Karen Wolk Feinstein, the foundation’s president and chief executive officer, pointed out in her opening remarks that a recent Modern Healthcare Big Impact Tournament (in which the magazine asked readers to vote online “for the person, event, organization, or innovation that they thought had the biggest impact on healthcare over the past three decades”) listed “hospice” as the single greatest advancement in health care in the past thirty-five years. Hospice. That low-tech, oft-feared service, was actually less feared and more revered than such advances as health information technology, robotic surgery, or telemedicine.

Linda Emanuel, the Beuhler Professor of Geriatric Medicine and director of the Beuhler Center on Aging, Health, and Society at Northwestern University’s Feinberg School of Medicine, as well as the founder of the nationally and internationally renowned Education on Palliative and End of Life Care Program (EPEC), set the stage. She challenged all of us to consider our cultural roadblocks to talking about and improving the experience of death and dying in this country. She even had us question our existential maturity (think about that one!). Why can’t we discuss and consider death in our lives and institutions? How can we balance health care with dignity?

For the next twenty-four hours, we followed a model of group engagement around end of life, originated by the Jewish Healthcare Foundation, called Closure Conversations, in which the responsibility for content and direction was up to all of us. Lead discussants framed issues, and then everyone—I mean everyone—participated in conversations about legal and policy issues; the roles of ethics, values, culture, and religion; health care practice issues; the role of family and caregivers; and much more. We uncovered issues that are, not surprisingly, based in culture, policy, and practice.

Usually, people sneak out of conferences before the last session or before the closing comments. Not so for this one! People stayed afterward to continue conversing with their new-found partners and have continued to keep in touch as we and they look for ways to advance a new vision for care at end of life.

We learned that we share common truths and experiences:

* The field has come a long way in a relatively short time. Hospice, palliative care, advanced directives—they are all relatively new. However, physician, nurse, and clergy education all include those issues now. That’s a start.

* Laying out wishes and scenarios is critical—but not in and of itself sufficient. There is a great need to encourage, allow, facilitate, and then implement what comes out of end-of-life conversations—among providers, families, clergy, and policy makers who are in each of our communities.

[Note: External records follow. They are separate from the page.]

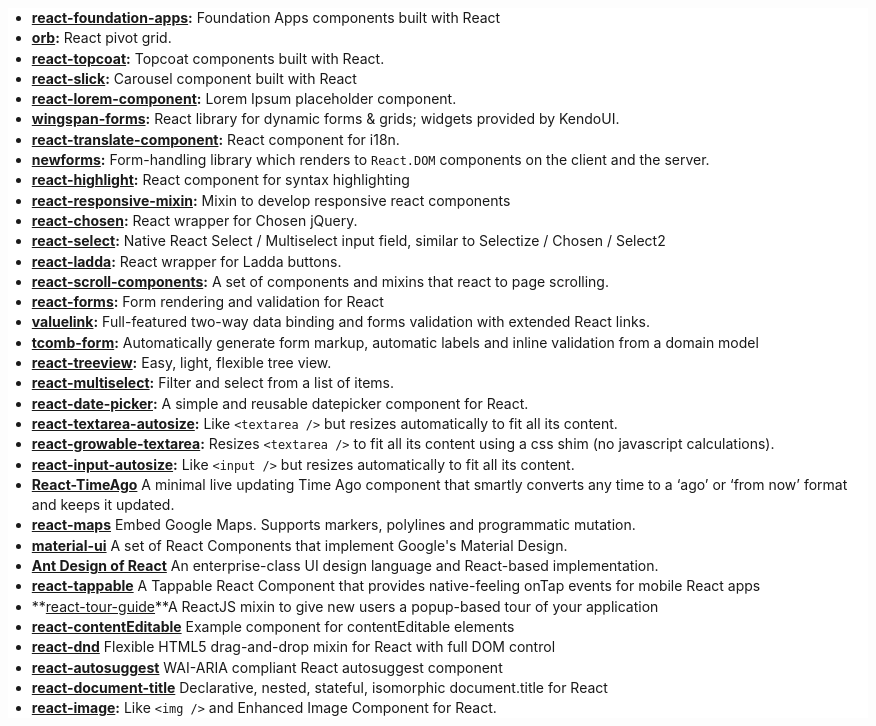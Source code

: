   * **[react-foundation-apps](https://github.com/akiran/react-foundation-apps):** Foundation Apps components built with React
  * **[orb](http://nnajm.github.io/orb/):** React pivot grid.
  * **[react-topcoat](https://github.com/plaxdan/react-topcoat):** Topcoat components built with React.
  * **[react-slick](https://github.com/akiran/react-slick):** Carousel component built with React
  * **[react-lorem-component](https://github.com/martinandert/react-lorem-component):** Lorem Ipsum placeholder component.
  * **[wingspan-forms](https://github.com/wingspan/wingspan-forms):** React library for dynamic forms & grids; widgets provided by KendoUI.
  * **[react-translate-component](https://github.com/martinandert/react-translate-component):** React component for i18n.
  * **[newforms](http://newforms.readthedocs.org/en/latest/):** Form-handling library which renders to `React.DOM` components on the client and the server.
  * **[react-highlight](https://github.com/akiran/react-highlight):** React component for syntax highlighting
  * **[react-responsive-mixin](https://github.com/akiran/react-responsive-mixin):** Mixin to develop responsive react components
  * **[react-chosen](https://github.com/chenglou/react-chosen):** React wrapper for Chosen jQuery.
  * **[react-select](https://github.com/JedWatson/react-select):** Native React Select / Multiselect input field, similar to Selectize / Chosen / Select2
  * **[react-ladda](https://github.com/jsdir/react-ladda):** React wrapper for Ladda buttons.
  * **[react-scroll-components](https://github.com/jeroencoumans/react-scroll-components):** A set of components and mixins that react to page scrolling.
  * **[react-forms](http://prometheusresearch.github.io/react-forms/):** Form rendering and validation for React
  * **[valuelink](https://github.com/Volicon/valuelink):** Full-featured two-way data binding and forms validation with extended React links.
  * **[tcomb-form](https://github.com/gcanti/tcomb-form):** Automatically generate form markup, automatic labels and inline validation from a domain model
  * **[react-treeview](https://github.com/chenglou/react-treeview):** Easy, light, flexible tree view.
  * **[react-multiselect](https://github.com/neodon/react-multiselect):** Filter and select from a list of items.
  * **[react-date-picker](https://github.com/Hacker0x01/react-datepicker):** A simple and reusable datepicker component for React.
  * **[react-textarea-autosize](https://github.com/andreypopp/react-textarea-autosize):** Like `<textarea />` but resizes automatically to fit all its content.
  * **[react-growable-textarea](https://github.com/mschipperheyn/react-growable-textarea):** Resizes `<textarea />` to fit all its content using a css shim (no javascript calculations).
  * **[react-input-autosize](https://github.com/JedWatson/react-input-autosize):** Like `<input />` but resizes automatically to fit all its content.
  * **[React-TimeAgo](https://www.npmjs.org/package/react-timeago)** A minimal live updating Time Ago component that smartly converts any time to a ‘ago’ or ‘from now’ format and keeps it updated.
  * **[react-maps](http://iamdanfox.github.io/react-maps/)** Embed Google Maps. Supports markers, polylines and programmatic mutation.
  * **[material-ui](http://material-ui.com)** A set of React Components that implement Google's Material Design.
  * **[Ant Design of React](http://github.com/ant-design/ant-design)** An enterprise-class UI design language and React-based implementation.
  * **[react-tappable](https://github.com/JedWatson/react-tappable)** A Tappable React Component that provides native-feeling onTap events for mobile React apps
  * **[react-tour-guide](https://github.com/jakemmarsh/react-tour-guide)**A ReactJS mixin to give new users a popup-based tour of your application
  * **[react-contentEditable](https://github.com/liamzebedee/reactjs-contenteditable)** Example component for contentEditable elements
  * **[react-dnd](https://github.com/gaearon/react-dnd)** Flexible HTML5 drag-and-drop mixin for React with full DOM control
  * **[react-autosuggest](https://github.com/moroshko/react-autosuggest)** WAI-ARIA compliant React autosuggest component
  * **[react-document-title](https://github.com/gaearon/react-document-title)** Declarative, nested, stateful, isomorphic document.title for React
  * **[react-image](https://github.com/yuanyan/react-image):** Like `<img />` and Enhanced Image Component for React.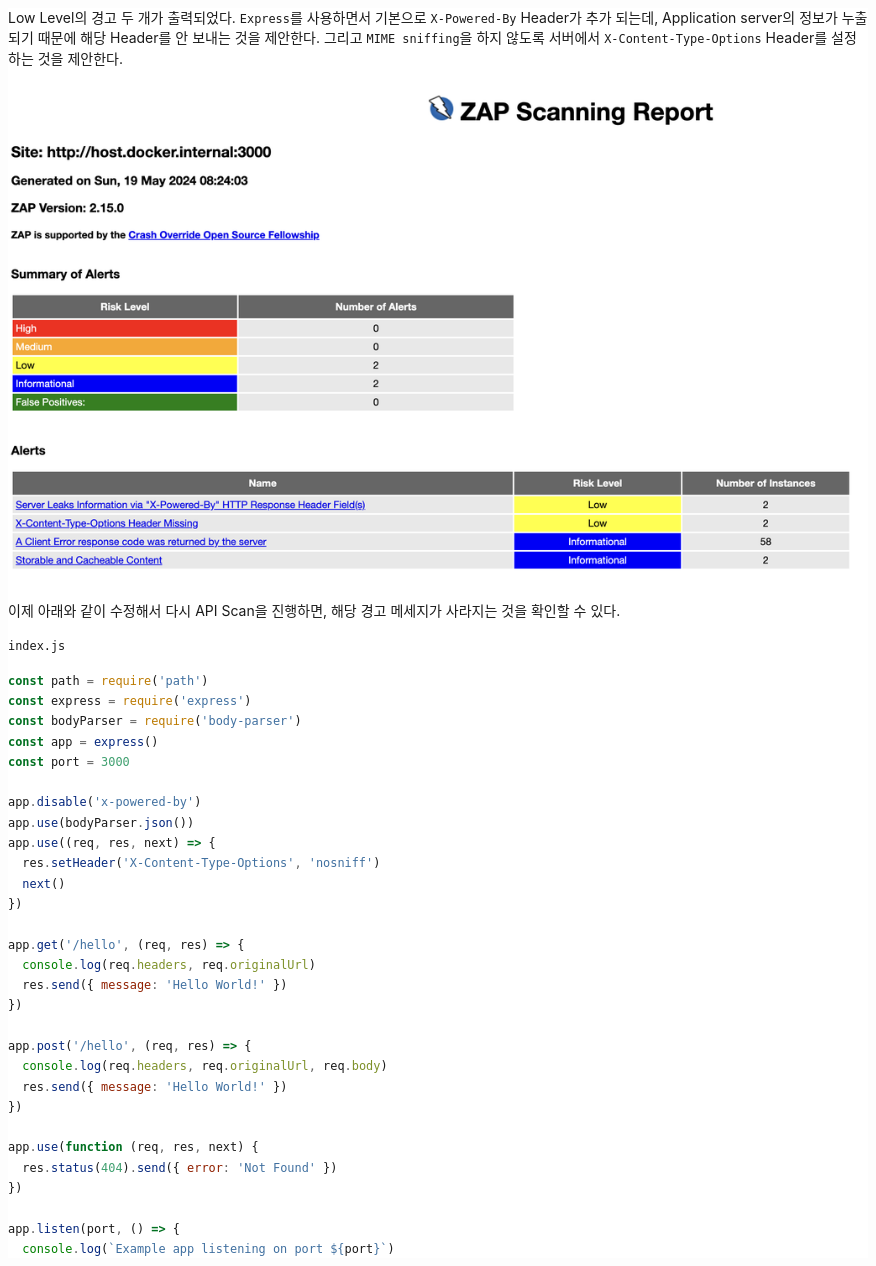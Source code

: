 Low Level의 경고 두 개가 출력되었다. `Express`를 사용하면서 기본으로 `X-Powered-By` Header가 추가 되는데, Application server의 정보가 누출 되기 때문에 해당 Header를 안 보내는 것을 제안한다. 그리고 `MIME sniffing`을 하지 않도록 서버에서 `X-Content-Type-Options` Header를 설정하는 것을 제안한다.

<img src="/static/images/zap-result-before.png" alt="Result of ZAP API scan" />

이제 아래와 같이 수정해서 다시 API Scan을 진행하면, 해당 경고 메세지가 사라지는 것을 확인할 수 있다.

`index.js`

```js
const path = require('path')
const express = require('express')
const bodyParser = require('body-parser')
const app = express()
const port = 3000

app.disable('x-powered-by')
app.use(bodyParser.json())
app.use((req, res, next) => {
  res.setHeader('X-Content-Type-Options', 'nosniff')
  next()
})

app.get('/hello', (req, res) => {
  console.log(req.headers, req.originalUrl)
  res.send({ message: 'Hello World!' })
})

app.post('/hello', (req, res) => {
  console.log(req.headers, req.originalUrl, req.body)
  res.send({ message: 'Hello World!' })
})

app.use(function (req, res, next) {
  res.status(404).send({ error: 'Not Found' })
})

app.listen(port, () => {
  console.log(`Example app listening on port ${port}`)
```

* Our health care system’s default option of “curing people till they die” isn’t meeting their needs. Systems that reimburse procedures, that fail to ask about goals, that miss opportunities to plan before a crisis hits—are suboptimal. People don’t just lose the battle with their disease; they often lose themselves in their battle within the system.

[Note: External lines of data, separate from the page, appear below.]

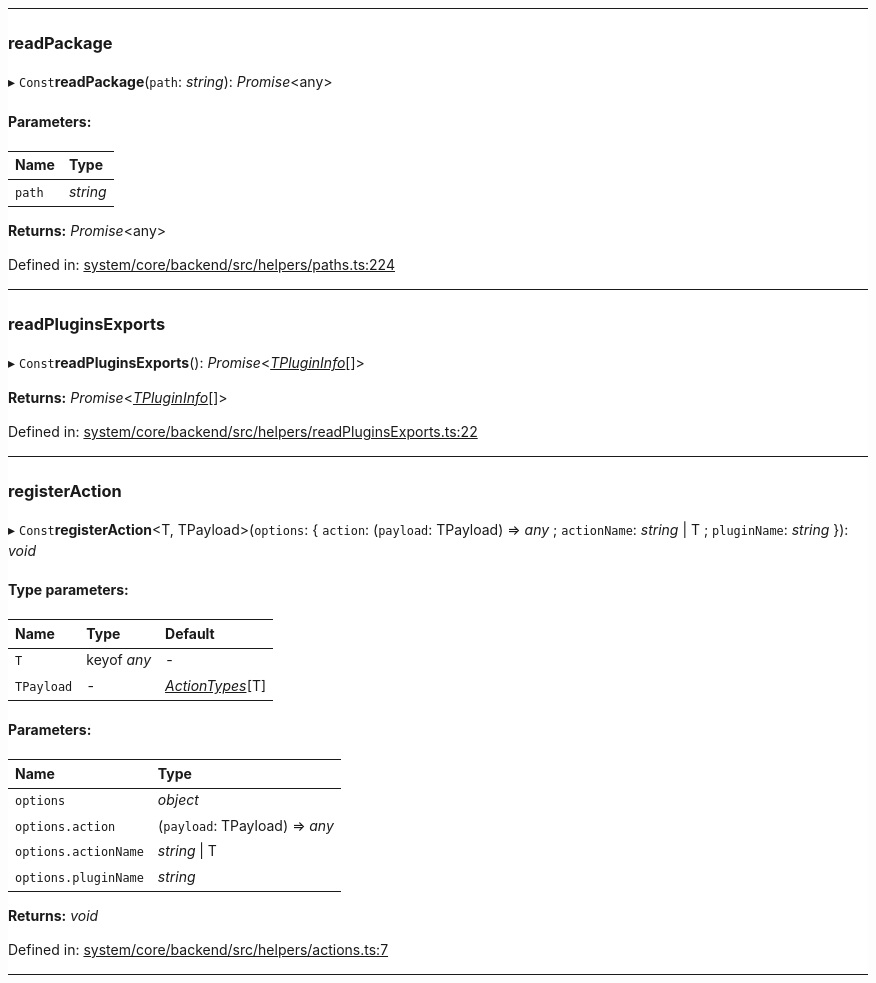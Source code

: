___

### readPackage

▸ `Const`**readPackage**(`path`: *string*): *Promise*<any\>

#### Parameters:

Name | Type |
:------ | :------ |
`path` | *string* |

**Returns:** *Promise*<any\>

Defined in: [system/core/backend/src/helpers/paths.ts:224](https://github.com/CromwellCMS/Cromwell/blob/b0001b2/system/core/backend/src/helpers/paths.ts#L224)

___

### readPluginsExports

▸ `Const`**readPluginsExports**(): *Promise*<[*TPluginInfo*](backend.md#tplugininfo)[]\>

**Returns:** *Promise*<[*TPluginInfo*](backend.md#tplugininfo)[]\>

Defined in: [system/core/backend/src/helpers/readPluginsExports.ts:22](https://github.com/CromwellCMS/Cromwell/blob/b0001b2/system/core/backend/src/helpers/readPluginsExports.ts#L22)

___

### registerAction

▸ `Const`**registerAction**<T, TPayload\>(`options`: { `action`: (`payload`: TPayload) => *any* ; `actionName`: *string* \| T ; `pluginName`: *string*  }): *void*

#### Type parameters:

Name | Type | Default |
:------ | :------ | :------ |
`T` | keyof *any* | - |
`TPayload` | - | [*ActionTypes*](backend.md#actiontypes)[T] |

#### Parameters:

Name | Type |
:------ | :------ |
`options` | *object* |
`options.action` | (`payload`: TPayload) => *any* |
`options.actionName` | *string* \| T |
`options.pluginName` | *string* |

**Returns:** *void*

Defined in: [system/core/backend/src/helpers/actions.ts:7](https://github.com/CromwellCMS/Cromwell/blob/b0001b2/system/core/backend/src/helpers/actions.ts#L7)

___
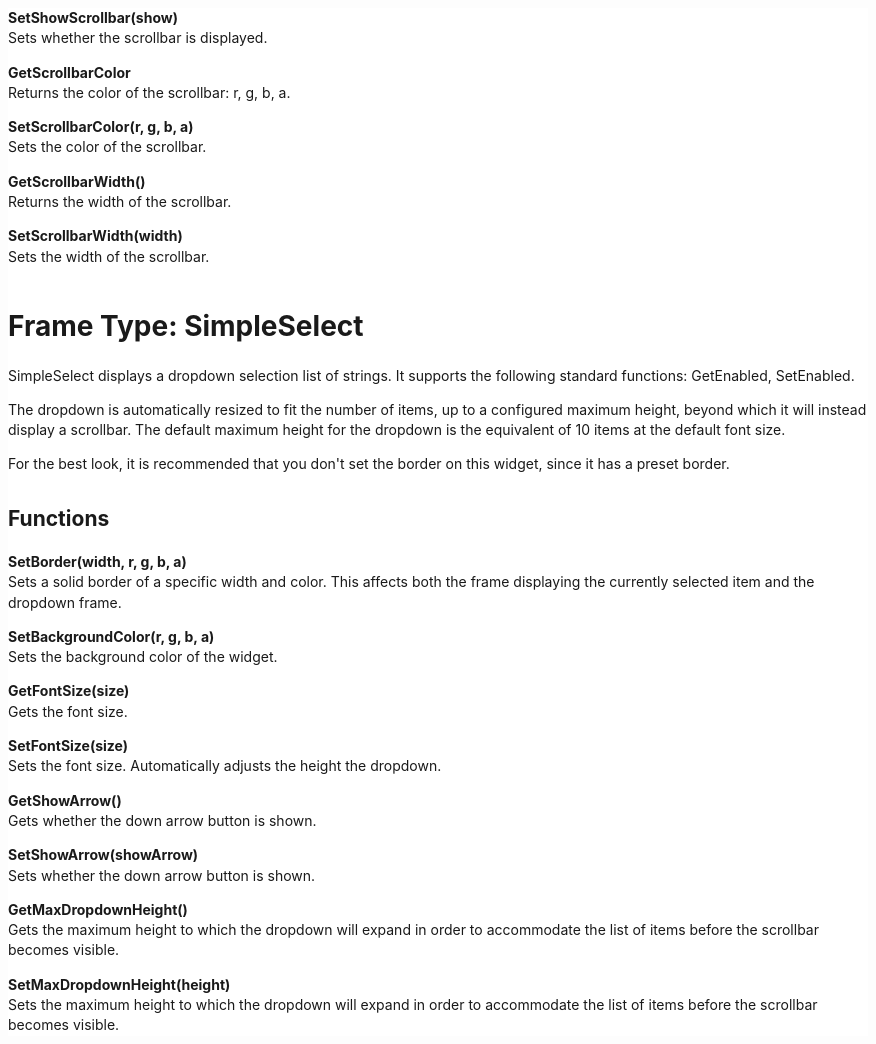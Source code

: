 **SetShowScrollbar(show)**  
Sets whether the scrollbar is displayed.

**GetScrollbarColor**  
Returns the color of the scrollbar: r, g, b, a.

**SetScrollbarColor(r, g, b, a)**  
Sets the color of the scrollbar.

**GetScrollbarWidth()**  
Returns the width of the scrollbar.

**SetScrollbarWidth(width)**  
Sets the width of the scrollbar.



Frame Type: SimpleSelect
========================

SimpleSelect displays a dropdown selection list of strings. It supports the following standard functions: GetEnabled, SetEnabled.

The dropdown is automatically resized to fit the number of items, up to a configured maximum height, beyond which it will instead display a scrollbar. The default maximum height for the dropdown is the equivalent of 10 items at the default font size. 

For the best look, it is recommended that you don't set the border on this widget, since it has a preset border.

Functions
---------

**SetBorder(width, r, g, b, a)**  
Sets a solid border of a specific width and color. This affects both the frame displaying the currently selected item and the dropdown frame.

**SetBackgroundColor(r, g, b, a)**  
Sets the background color of the widget.

**GetFontSize(size)**  
Gets the font size.

**SetFontSize(size)**  
Sets the font size. Automatically adjusts the height the dropdown.

**GetShowArrow()**  
Gets whether the down arrow button is shown.

**SetShowArrow(showArrow)**  
Sets whether the down arrow button is shown.

**GetMaxDropdownHeight()**  
Gets the maximum height to which the dropdown will expand in order to accommodate the list of items before the scrollbar becomes visible.

**SetMaxDropdownHeight(height)**  
Sets the maximum height to which the dropdown will expand in order to accommodate the list of items before the scrollbar becomes visible.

The conclusion reached during these two days of the conference is that the health care system is still broken in many ways, and this results in predictable failure for patients, families, and providers. While that might sound pessimistic, we left with a call to action: if the breaks in the system are predictable, shouldn’t we be able to focus on the system fixes? And, shouldn’t we be able to work on them together across organizational and professional lines and throughout our communities? The answers heard in Harrisburg on April 4 were yeses.